▶ **Stored data**

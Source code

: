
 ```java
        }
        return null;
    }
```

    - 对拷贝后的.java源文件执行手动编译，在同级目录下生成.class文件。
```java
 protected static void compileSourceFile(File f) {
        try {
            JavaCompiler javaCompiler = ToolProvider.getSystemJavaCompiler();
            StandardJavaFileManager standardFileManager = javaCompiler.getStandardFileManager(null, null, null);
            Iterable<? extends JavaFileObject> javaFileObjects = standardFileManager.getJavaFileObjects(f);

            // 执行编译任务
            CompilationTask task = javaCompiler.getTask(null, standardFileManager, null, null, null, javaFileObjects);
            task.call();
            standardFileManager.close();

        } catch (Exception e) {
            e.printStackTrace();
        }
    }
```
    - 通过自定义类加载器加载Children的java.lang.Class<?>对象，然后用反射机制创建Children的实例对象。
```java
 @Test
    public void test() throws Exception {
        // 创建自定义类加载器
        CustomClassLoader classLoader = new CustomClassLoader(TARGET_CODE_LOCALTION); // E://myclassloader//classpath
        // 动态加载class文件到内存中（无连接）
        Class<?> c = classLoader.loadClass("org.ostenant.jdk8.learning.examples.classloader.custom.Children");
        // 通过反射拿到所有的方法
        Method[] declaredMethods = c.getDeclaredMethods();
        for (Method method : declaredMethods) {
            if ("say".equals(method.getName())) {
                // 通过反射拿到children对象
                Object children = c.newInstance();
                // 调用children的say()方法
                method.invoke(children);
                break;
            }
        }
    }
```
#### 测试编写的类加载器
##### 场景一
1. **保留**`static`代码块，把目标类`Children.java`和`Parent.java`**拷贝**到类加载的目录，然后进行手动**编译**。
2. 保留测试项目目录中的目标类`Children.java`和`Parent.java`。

▶ **Work to be completed**
Keep every word intact and transcribe the records in full.

▶ **Written answer**
Source code

:
 ```java
        }
        return null;
    }
```

    - 对拷贝后的.java源文件执行手动编译，在同级目录下生成.class文件。
```java
 protected static void compileSourceFile(File f) {
        try {
            JavaCompiler javaCompiler = ToolProvider.getSystemJavaCompiler();
            StandardJavaFileManager standardFileManager = javaCompiler.getStandardFileManager(null, null, null);
            Iterable<? extends JavaFileObject> javaFileObjects = standardFileManager.getJavaFileObjects(f);

            // 执行编译任务
            CompilationTask task = javaCompiler.getTask(null, standardFileManager, null, null, null, javaFileObjects);
            task.call();
            standardFileManager.close();

        } catch (Exception e) {
            e.printStackTrace();
        }
    }
```
    - 通过自定义类加载器加载Children的java.lang.Class<?>对象，然后用反射机制创建Children的实例对象。
```java
 @Test
    public void test() throws Exception {
        // 创建自定义类加载器
        CustomClassLoader classLoader = new CustomClassLoader(TARGET_CODE_LOCALTION); // E://myclassloader//classpath
        // 动态加载class文件到内存中（无连接）
        Class<?> c = classLoader.loadClass("org.ostenant.jdk8.learning.examples.classloader.custom.Children");
        // 通过反射拿到所有的方法
        Method[] declaredMethods = c.getDeclaredMethods();
        for (Method method : declaredMethods) {
            if ("say".equals(method.getName())) {
                // 通过反射拿到children对象
                Object children = c.newInstance();
                // 调用children的say()方法
                method.invoke(children);
                break;
            }
        }
    }
```
#### 测试编写的类加载器
##### 场景一
1. **保留**`static`代码块，把目标类`Children.java`和`Parent.java`**拷贝**到类加载的目录，然后进行手动**编译**。
2. 保留测试项目目录中的目标类`Children.java`和`Parent.java`。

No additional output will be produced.